A UUID has a finite length, so if we generate N new UUIDs in a finite time-interval it seems clear that - in theory - we must have collisions for large values of N (or even infinite N), regardless of how clever we are in seeding our random number generator. But I don't think this can be fixed without using a variable length value or refusing to mint new UUIDs once the available bits are used up.

Of course in practice that should not really happen; at least if we only run on hardware from vendors where we can assume that every MAC address will be unique, the only way to actually get a colission - in practice - would be by generating more than 2^B UUIDs on the same machine within a fairly short timeframe and fairly large B.

EDIT: In v1 of the algorithm it seems that B=14 and the "short timeframe" is the smallest resolution increment your system clock supports. That is if we assume the "uniquifying" clock sequence is produced by incrementing a counter. So we can say that for practical purposes, a collision is impossible on a modern system unless we have invalid MAC assignments to our hardware, unreasonable transaction rate, or an incorrect implementation of the UUID algorithm.

Am I missing something?

1 comments

> by generating more than 2^B UUIDs on the same machine within a fairly short timeframe and fairly large B

Which can be made impossible.

IDs are part of the finite system and don't exist on their own. And the system can perform a finite number of operations both concurrently and in a finite time-interval with some amount of uniqueness distinguishing nodes and other useful properties. Making it possible to always find an id generating algorithm for this system that can never have collisions.
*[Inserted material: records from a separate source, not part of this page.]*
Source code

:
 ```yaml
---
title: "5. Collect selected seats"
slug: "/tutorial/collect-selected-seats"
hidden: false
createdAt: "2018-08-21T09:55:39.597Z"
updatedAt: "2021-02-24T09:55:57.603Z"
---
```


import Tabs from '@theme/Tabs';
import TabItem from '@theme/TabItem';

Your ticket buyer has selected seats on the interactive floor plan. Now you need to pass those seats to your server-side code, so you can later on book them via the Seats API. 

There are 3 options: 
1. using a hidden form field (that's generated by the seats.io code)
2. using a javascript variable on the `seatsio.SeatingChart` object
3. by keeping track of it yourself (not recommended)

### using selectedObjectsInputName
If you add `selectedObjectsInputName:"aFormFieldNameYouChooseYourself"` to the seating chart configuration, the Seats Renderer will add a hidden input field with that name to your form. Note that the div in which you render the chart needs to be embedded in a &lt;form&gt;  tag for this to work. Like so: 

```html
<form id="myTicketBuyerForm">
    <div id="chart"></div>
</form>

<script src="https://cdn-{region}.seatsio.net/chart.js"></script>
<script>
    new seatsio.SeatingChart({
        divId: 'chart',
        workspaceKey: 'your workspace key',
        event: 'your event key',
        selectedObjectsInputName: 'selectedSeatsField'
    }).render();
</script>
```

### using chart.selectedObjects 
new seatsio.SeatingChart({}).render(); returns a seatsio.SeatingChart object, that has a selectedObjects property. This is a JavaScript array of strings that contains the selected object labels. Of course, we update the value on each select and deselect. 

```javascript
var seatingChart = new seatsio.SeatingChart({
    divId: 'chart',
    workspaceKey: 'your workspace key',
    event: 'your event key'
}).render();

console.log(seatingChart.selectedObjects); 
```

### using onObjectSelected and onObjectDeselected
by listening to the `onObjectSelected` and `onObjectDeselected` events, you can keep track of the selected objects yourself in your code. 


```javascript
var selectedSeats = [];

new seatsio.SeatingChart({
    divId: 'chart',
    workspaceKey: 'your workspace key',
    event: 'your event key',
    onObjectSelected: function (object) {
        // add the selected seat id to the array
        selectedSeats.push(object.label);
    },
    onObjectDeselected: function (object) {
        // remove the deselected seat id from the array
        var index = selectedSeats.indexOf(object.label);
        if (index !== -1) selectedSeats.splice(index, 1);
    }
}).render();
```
I agree, if we are allowed to make the UUID arbitrarily large (and not be limited to the 128 bits from the "official" UUID algorithm), it should always be possible to set B to a large enough value so that our scheme assigns a unique and finite-sized UUID to every possible state of the system, since all the system's parameters (number of servers, time, etc) should be discrete and finite. I.e. basically make B large enough that 2^B becomes greater than the number of discrete timesteps in our experiment. That's an interesting observation.
You can get away with a lot less than 128 bits for most systems. It's only that big because it tries to be universal.